Casado, en la asamblea multitudinaria del partido en recientes fechas, como en cualquier encuentro parlamentario, pasa de puntillas sobre la verdadera causa del abandono de los militantes, que no es otra que el hartazgo ante el lamentable escenario público y mediático que supone ver a reos o imputados de la formación de Génova en sedes judiciales, interrogados, sancionados, enjuiciados.
Ese deplorable e incansable escrutinio provoca numerosos abandonos esclarecidos externamente o con caracteres de digestión interna sufriente sin duda. El PP, con el remoquete de gran organización política, se ha convertido para muchos de sus militantes y simpatizantes en un estrafalario colectivo que tiene por norma de actuación la búsqueda y conquista de posiciones de interés en procura de privilegios y posiciones entregadas al menoscabo de la Administración general en beneficio de la rapiña individual.
La izquierda siempre ha lavado mejor estos deslustres cuando ha emergido en su domicilio algún caso de corrupción, su entramado organizativo depura con mayor desenvoltura estas disfunciones. Si bien han existido, los mecanismos de centrifugado se tornan más activos en la expulsión de esas degeneraciones. Las forzadas comparaciones entre los partidos representantes del bipartidismo, PP y PSOE, siempre con el asunto del sempiterno ERE, cuya sentencia debería poner coto definitivamente a estas justas por quién es más corrupto.

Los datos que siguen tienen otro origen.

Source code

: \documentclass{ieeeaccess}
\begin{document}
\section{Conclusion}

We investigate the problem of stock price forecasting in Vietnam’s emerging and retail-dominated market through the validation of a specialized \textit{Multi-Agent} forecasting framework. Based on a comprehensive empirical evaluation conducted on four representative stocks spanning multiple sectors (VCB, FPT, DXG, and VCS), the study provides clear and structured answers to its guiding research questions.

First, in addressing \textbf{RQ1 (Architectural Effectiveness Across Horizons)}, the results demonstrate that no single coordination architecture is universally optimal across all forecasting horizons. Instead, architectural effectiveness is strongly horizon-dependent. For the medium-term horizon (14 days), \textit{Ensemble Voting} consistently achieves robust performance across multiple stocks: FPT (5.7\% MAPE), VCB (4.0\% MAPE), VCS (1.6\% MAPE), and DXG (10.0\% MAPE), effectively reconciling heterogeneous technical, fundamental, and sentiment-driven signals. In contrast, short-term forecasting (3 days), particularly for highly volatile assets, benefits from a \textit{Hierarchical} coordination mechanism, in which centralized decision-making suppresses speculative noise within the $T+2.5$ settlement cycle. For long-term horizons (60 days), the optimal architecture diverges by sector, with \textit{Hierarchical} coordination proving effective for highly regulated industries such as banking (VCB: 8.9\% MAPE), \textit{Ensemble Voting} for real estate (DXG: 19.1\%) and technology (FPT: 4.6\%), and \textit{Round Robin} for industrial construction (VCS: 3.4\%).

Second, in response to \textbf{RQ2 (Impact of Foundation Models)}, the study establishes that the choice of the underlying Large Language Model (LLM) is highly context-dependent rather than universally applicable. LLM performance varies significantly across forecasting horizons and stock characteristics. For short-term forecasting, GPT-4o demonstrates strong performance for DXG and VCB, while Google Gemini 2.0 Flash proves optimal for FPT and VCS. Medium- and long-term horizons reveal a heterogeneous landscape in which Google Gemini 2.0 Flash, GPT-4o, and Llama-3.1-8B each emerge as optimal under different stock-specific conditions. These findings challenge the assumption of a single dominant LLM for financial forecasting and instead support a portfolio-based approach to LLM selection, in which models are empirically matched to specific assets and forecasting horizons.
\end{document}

Así pues, el Partido Popular se juega la entera naturaleza como formación ineludible para el entendimiento de España y su gobernanza en la última generación. De remontar en las encuestas se podría hablar de una regeneración de un cuerpo público absolutamente desgastado por un mal casi endémico en su organismo, como es la corrupción. Andalucía, contradictoriamente, ha supuesto, en los últimos comicios, la posibilidad de gobierno para el PP con una pérdida de 300000 votos.
La aritmética de partidos produce casos como éste, equiparable al caso de Pedro Sánchez, capaz de ambicionar el poder, para lo cual se necesita algo más que el deseo de disfrutarlo, como lo es dominio de la estrategia y aprovechamiento de las situaciones para fines estrictamente legítimos.

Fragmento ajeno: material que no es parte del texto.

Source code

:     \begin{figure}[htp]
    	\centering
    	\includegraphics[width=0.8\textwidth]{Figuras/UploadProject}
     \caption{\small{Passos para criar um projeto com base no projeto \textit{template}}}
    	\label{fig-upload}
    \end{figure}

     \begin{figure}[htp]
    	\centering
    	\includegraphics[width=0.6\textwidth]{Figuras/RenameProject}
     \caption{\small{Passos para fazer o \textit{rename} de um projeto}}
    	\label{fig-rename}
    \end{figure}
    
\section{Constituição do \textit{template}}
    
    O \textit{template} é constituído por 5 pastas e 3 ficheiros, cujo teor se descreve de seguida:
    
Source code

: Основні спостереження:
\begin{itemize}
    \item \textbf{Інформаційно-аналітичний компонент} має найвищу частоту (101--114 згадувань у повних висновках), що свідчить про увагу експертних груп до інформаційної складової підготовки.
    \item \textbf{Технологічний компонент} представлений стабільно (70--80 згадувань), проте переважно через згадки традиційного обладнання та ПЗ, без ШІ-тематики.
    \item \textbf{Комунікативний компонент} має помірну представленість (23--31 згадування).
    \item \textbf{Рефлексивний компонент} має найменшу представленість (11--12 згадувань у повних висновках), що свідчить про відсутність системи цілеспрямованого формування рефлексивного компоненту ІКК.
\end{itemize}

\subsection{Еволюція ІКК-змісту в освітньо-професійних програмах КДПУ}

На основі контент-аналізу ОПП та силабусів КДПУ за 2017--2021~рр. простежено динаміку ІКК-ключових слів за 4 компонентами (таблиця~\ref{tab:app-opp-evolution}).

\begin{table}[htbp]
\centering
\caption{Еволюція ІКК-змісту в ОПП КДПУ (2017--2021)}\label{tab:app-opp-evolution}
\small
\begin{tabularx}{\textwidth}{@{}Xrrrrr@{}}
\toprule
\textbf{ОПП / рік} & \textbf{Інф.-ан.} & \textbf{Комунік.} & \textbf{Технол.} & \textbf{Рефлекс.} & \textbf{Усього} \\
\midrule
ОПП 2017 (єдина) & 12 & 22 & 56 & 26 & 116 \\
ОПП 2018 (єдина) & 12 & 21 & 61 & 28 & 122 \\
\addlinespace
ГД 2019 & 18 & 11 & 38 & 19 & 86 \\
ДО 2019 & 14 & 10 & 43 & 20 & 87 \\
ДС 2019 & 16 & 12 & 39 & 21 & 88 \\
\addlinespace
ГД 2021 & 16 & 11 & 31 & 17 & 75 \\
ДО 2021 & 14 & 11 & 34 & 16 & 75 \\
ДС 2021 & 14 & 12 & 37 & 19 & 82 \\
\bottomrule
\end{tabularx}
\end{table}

Queda por ver la idoneidad de Casado como embrión de una nueva fase política e histórica al frente del PP, máxime cuando los mimbres de su prontuario se nutren y se parecen tanto a los de la etapa regida por Aznar, en cuyo período precisamente anidó la podredumbre corrupta que amenaza la credibilidad y el magnetismo electoral de esta formación.

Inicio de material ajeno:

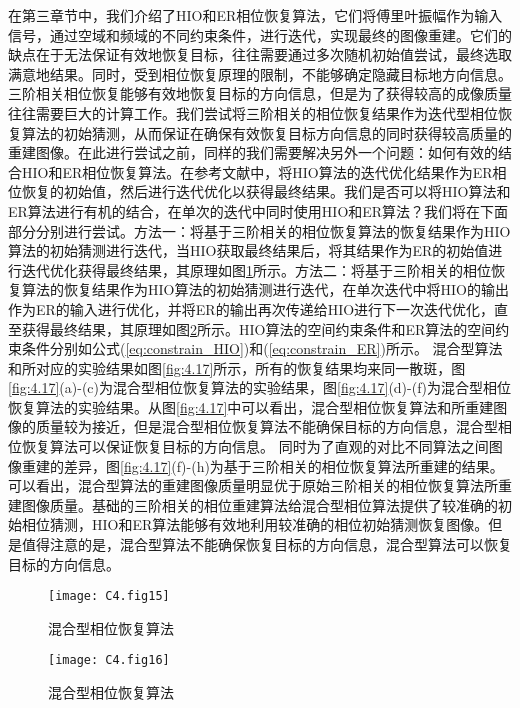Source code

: 在第三章节中，我们介绍了HIO和ER相位恢复算法，它们将傅里叶振幅作为输入信号，通过空域和频域的不同约束条件，进行迭代，实现最终的图像重建。它们的缺点在于无法保证有效地恢复目标，往往需要通过多次随机初始值尝试，最终选取满意地结果。同时，受到相位恢复原理的限制，不能够确定隐藏目标地方向信息。三阶相关相位恢复能够有效地恢复目标的方向信息，但是为了获得较高的成像质量往往需要巨大的计算工作。我们尝试将三阶相关的相位恢复结果作为迭代型相位恢复算法的初始猜测，从而保证在确保有效恢复目标方向信息的同时获得较高质量的重建图像。在此进行尝试之前，同样的我们需要解决另外一个问题：如何有效的结合HIO和ER相位恢复算法。在参考文献\cite*{bertolotti_non-invasive_2012,katz_non-invasive_2014}中，将HIO算法的迭代优化结果作为ER相位恢复的初始值，然后进行迭代优化以获得最终结果。我们是否可以将HIO算法和ER算法进行有机的结合，在单次的迭代中同时使用HIO和ER算法？我们将在下面部分分别进行尝试。方法一：将基于三阶相关的相位恢复算法的恢复结果作为HIO算法的初始猜测进行迭代，当HIO获取最终结果后，将其结果作为ER的初始值进行迭代优化获得最终结果，其原理如图\ref{fig:4.15}所示。方法二：将基于三阶相关的相位恢复算法的恢复结果作为HIO算法的初始猜测进行迭代，在单次迭代中将HIO的输出作为ER的输入进行优化，并将ER的输出再次传递给HIO进行下一次迭代优化，直至获得最终结果，其原理如图\ref{fig:4.16}所示。HIO算法的空间约束条件和ER算法的空间约束条件分别如公式(\ref{eq:constrain_HIO})和(\ref{eq:constrain_ER})所示。
混合型算法和所对应的实验结果如图\ref{fig:4.17}所示，所有的恢复结果均来同一散斑，图\ref{fig:4.17}(a)-(c)为混合型相位恢复算法的实验结果，图\ref{fig:4.17}(d)-(f)为混合型相位恢复算法的实验结果。从图\ref{fig:4.17}中可以看出，混合型相位恢复算法和所重建图像的质量较为接近，但是混合型相位恢复算法不能确保目标的方向信息，混合型相位恢复算法可以保证恢复目标的方向信息。
同时为了直观的对比不同算法之间图像重建的差异，图\ref{fig:4.17}(f)-(h)为基于三阶相关的相位恢复算法所重建的结果。可以看出，混合型算法的重建图像质量明显优于原始三阶相关的相位恢复算法所重建图像质量。基础的三阶相关的相位重建算法给混合型相位算法提供了较准确的初始相位猜测，HIO和ER算法能够有效地利用较准确的相位初始猜测恢复图像。但是值得注意的是，混合型算法不能确保恢复目标的方向信息，混合型算法可以恢复目标的方向信息。
\begin{figure}[htp]
	\centering
	\texttt{[image: C4.fig15]}
	\caption{混合型相位恢复算法}
	\label{fig:4.15}
\end{figure}

\begin{figure}[htp]
	\centering
	\texttt{[image: C4.fig16]}
	\caption{混合型相位恢复算法}
	\label{fig:4.16}
\end{figure}


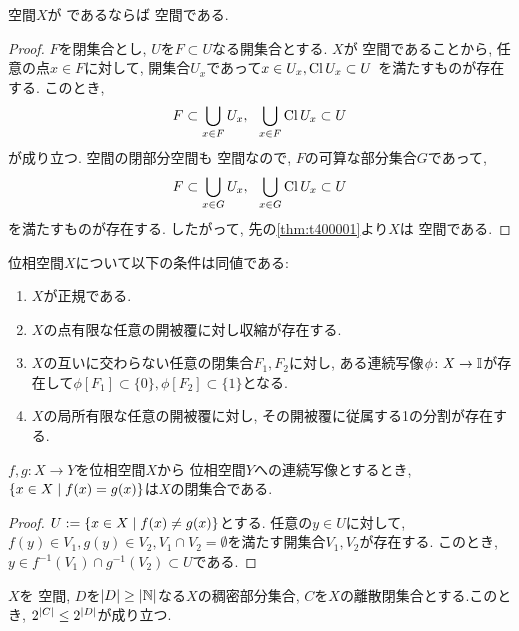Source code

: \documentclass[uplatex, dvipdfmx, a4paper, 12pt, class=jsbook, crop=false]{standalone}
\begin{document}
\begin{theorem}
	 空間\( X \)が \Lindelof であるならば  空間である.
\end{theorem}

\begin{proof}
	\( F \)を閉集合とし, \( U \)を\( F \subset U \)なる開集合とする.
	\( X \)が  空間であることから,
	任意の点\( x \in F \)に対して,
	開集合\( U_x \)であって\( x \in U_x, \mathop{\mathrm{Cl}}\nolimits U_x \subset U \)
	を満たすものが存在する. このとき,
	\[ F \subset \bigcup_{x \in F} U_x,
	\ \ \bigcup_{x \in F} \mathop{\mathrm{Cl}}\nolimits U_x \subset U \]
	が成り立つ. \Lindelof 空間の閉部分空間も \Lindelof 空間なので,
	\( F \)の可算な部分集合\( G \)であって,
	\[  F \subset \bigcup_{x \in G} U_x,
	\ \ \bigcup_{x \in G} \mathop{\mathrm{Cl}}\nolimits U_x \subset U \]
	を満たすものが存在する.
	したがって, 先の\cref{thm:t400001}より\( X \)は  空間である.
\end{proof}

\begin{theorem}
	位相空間$ X $について以下の条件は同値である:
	\begin{enumerate}
		\item $ X $が正規である.
		\item $ X $の点有限な任意の開被覆に対し収縮が存在する.
		\item  $ X $の互いに交わらない任意の閉集合$ F_1, F_2 $に対し, ある連続写像$ \phi \colon X \rightarrow \mathbb{I} $が存在して$ \phi[F_1] \subset \{0\}, \phi[F_2] \subset \{1\} $となる.
		\item $ X $の局所有限な任意の開被覆に対し, その開被覆に従属する1の分割が存在する.
	\end{enumerate}
\end{theorem}

\begin{lemma}
	\label{lem:Let X and Y are top.sp, Y is T2, f,g : X to Y are conti, then the set defined as {x in X | f(x) = g(x)} is closed.}
	$f, g \colon X \to Y $を位相空間$ X $から  位相空間$ Y $への連続写像とするとき, $ \setcomp{x \in X}{f(x) = g(x)} $は$ X $の閉集合である.
\end{lemma}

\begin{proof}
	$ U \defeq \setcomp{x \in X}{f(x) \neq g(x)} $とする. 任意の$ y \in U $に対して, $ f(y) \in V_1, g(y) \in V_2, V_1 \cap V_2 = \emptyset $を満たす開集合$ V_1, V_2 $が存在する. このとき, $ y \in f^{-1}(V_1) \cap g^{-1}(V_2) \subset U $である.
\end{proof}

\begin{theorem}
	\label{thm:Jone's Lemma}
	$ X $を  空間, $ D $を$ \left|D\right| \geq \left|\mathbb{N}\right| $なる$ X $の稠密部分集合, $ C $を$ X $の離散閉集合とする.このとき, $2^{\left|C\right|} \leq 2^{\left|D\right|} $が成り立つ.
\end{theorem}
\end{document}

Moreno Bonilla, presidente de Andalucía, perdió esa porción abundante de votos cuando su candidatura no pertenecía al género de las simpatías de Pablo Casado. Salvador Allende, con toda su trayectoria política a cuestas, se encargó, como cuenta en sus memorias Jorge Edwards, Esclavos de la consigna, de deletrear su epitafio: “Aquí yace Salvador Allende, futuro presidente de Chile”. El autor del epitafio presidió Chile hasta el ametrallamiento de La Moneda. Pablo Casado se juega mucho para la presidencia de España en los próximos meses.